---------- Stored data
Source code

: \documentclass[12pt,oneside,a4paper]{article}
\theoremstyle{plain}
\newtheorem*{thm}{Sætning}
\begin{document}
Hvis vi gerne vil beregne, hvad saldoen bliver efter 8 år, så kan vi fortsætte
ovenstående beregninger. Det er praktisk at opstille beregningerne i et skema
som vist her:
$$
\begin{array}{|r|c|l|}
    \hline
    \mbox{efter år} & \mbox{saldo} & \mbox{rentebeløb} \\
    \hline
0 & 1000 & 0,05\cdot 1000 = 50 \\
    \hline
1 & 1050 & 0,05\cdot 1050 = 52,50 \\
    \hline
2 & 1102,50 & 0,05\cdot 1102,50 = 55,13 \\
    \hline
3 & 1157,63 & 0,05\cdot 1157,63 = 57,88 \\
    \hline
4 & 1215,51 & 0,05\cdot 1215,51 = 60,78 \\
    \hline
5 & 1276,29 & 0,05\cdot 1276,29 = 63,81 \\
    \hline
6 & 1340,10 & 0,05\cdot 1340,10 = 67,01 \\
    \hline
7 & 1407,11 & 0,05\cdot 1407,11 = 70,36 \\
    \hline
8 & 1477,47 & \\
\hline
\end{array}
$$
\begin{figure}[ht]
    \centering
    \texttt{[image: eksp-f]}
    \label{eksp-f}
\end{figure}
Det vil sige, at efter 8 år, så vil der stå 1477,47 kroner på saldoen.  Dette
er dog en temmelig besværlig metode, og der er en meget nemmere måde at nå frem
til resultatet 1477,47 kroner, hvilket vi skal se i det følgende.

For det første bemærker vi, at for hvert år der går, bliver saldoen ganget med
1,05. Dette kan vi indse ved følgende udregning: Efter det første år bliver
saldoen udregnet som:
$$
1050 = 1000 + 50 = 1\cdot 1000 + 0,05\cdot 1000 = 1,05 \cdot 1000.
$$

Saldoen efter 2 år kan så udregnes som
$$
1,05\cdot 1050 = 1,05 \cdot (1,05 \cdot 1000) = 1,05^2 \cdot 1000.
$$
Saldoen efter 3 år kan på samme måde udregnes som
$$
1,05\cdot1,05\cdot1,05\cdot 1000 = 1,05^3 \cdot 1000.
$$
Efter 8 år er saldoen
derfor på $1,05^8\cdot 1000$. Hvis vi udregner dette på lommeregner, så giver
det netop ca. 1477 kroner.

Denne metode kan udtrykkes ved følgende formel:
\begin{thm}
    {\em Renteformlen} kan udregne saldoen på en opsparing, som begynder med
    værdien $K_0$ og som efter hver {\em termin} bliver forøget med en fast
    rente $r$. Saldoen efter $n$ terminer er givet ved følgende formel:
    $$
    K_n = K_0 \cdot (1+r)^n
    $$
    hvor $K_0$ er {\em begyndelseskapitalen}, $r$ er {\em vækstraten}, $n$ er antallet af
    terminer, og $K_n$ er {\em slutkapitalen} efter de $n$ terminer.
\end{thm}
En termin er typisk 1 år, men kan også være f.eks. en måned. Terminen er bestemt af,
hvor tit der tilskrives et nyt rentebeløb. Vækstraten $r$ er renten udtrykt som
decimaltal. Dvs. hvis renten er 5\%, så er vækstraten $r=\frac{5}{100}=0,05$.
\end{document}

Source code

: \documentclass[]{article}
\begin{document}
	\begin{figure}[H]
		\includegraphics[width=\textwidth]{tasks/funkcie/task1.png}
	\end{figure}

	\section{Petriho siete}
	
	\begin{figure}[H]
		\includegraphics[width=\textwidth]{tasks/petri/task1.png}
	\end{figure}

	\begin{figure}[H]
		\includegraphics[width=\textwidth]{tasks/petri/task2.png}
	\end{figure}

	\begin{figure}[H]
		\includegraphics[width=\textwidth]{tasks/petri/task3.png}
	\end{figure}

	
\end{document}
--------------------
Try it ▸ Copy out the data shown above in full. Match it exactly.

Worked solution ▸
Source code

: \documentclass[12pt,oneside,a4paper]{article}
\theoremstyle{plain}
\newtheorem*{thm}{Sætning}
\begin{document}
Hvis vi gerne vil beregne, hvad saldoen bliver efter 8 år, så kan vi fortsætte
ovenstående beregninger. Det er praktisk at opstille beregningerne i et skema
som vist her:
$$
\begin{array}{|r|c|l|}
    \hline
    \mbox{efter år} & \mbox{saldo} & \mbox{rentebeløb} \\
    \hline
0 & 1000 & 0,05\cdot 1000 = 50 \\
    \hline
1 & 1050 & 0,05\cdot 1050 = 52,50 \\
    \hline
2 & 1102,50 & 0,05\cdot 1102,50 = 55,13 \\
    \hline
3 & 1157,63 & 0,05\cdot 1157,63 = 57,88 \\
    \hline
4 & 1215,51 & 0,05\cdot 1215,51 = 60,78 \\
    \hline
5 & 1276,29 & 0,05\cdot 1276,29 = 63,81 \\
    \hline
6 & 1340,10 & 0,05\cdot 1340,10 = 67,01 \\
    \hline
7 & 1407,11 & 0,05\cdot 1407,11 = 70,36 \\
    \hline
8 & 1477,47 & \\
\hline
\end{array}
$$
\begin{figure}[ht]
    \centering
    \texttt{[image: eksp-f]}
    \label{eksp-f}
\end{figure}
Det vil sige, at efter 8 år, så vil der stå 1477,47 kroner på saldoen.  Dette
er dog en temmelig besværlig metode, og der er en meget nemmere måde at nå frem
til resultatet 1477,47 kroner, hvilket vi skal se i det følgende.

For det første bemærker vi, at for hvert år der går, bliver saldoen ganget med
1,05. Dette kan vi indse ved følgende udregning: Efter det første år bliver
saldoen udregnet som:
$$
1050 = 1000 + 50 = 1\cdot 1000 + 0,05\cdot 1000 = 1,05 \cdot 1000.
$$

Saldoen efter 2 år kan så udregnes som
$$
1,05\cdot 1050 = 1,05 \cdot (1,05 \cdot 1000) = 1,05^2 \cdot 1000.
$$
Saldoen efter 3 år kan på samme måde udregnes som
$$
1,05\cdot1,05\cdot1,05\cdot 1000 = 1,05^3 \cdot 1000.
$$
Efter 8 år er saldoen
derfor på $1,05^8\cdot 1000$. Hvis vi udregner dette på lommeregner, så giver
det netop ca. 1477 kroner.

Denne metode kan udtrykkes ved følgende formel:
\begin{thm}
    {\em Renteformlen} kan udregne saldoen på en opsparing, som begynder med
    værdien $K_0$ og som efter hver {\em termin} bliver forøget med en fast
    rente $r$. Saldoen efter $n$ terminer er givet ved følgende formel:
    $$
    K_n = K_0 \cdot (1+r)^n
    $$
    hvor $K_0$ er {\em begyndelseskapitalen}, $r$ er {\em vækstraten}, $n$ er antallet af
    terminer, og $K_n$ er {\em slutkapitalen} efter de $n$ terminer.
\end{thm}
En termin er typisk 1 år, men kan også være f.eks. en måned. Terminen er bestemt af,
hvor tit der tilskrives et nyt rentebeløb. Vækstraten $r$ er renten udtrykt som
decimaltal. Dvs. hvis renten er 5\%, så er vækstraten $r=\frac{5}{100}=0,05$.
\end{document}

Source code

: \documentclass[]{article}
\begin{document}
	\begin{figure}[H]
		\includegraphics[width=\textwidth]{tasks/funkcie/task1.png}
	\end{figure}

	\section{Petriho siete}
	
	\begin{figure}[H]
		\includegraphics[width=\textwidth]{tasks/petri/task1.png}
	\end{figure}

	\begin{figure}[H]
		\includegraphics[width=\textwidth]{tasks/petri/task2.png}
	\end{figure}

	\begin{figure}[H]
		\includegraphics[width=\textwidth]{tasks/petri/task3.png}
	\end{figure}

	
\end{document}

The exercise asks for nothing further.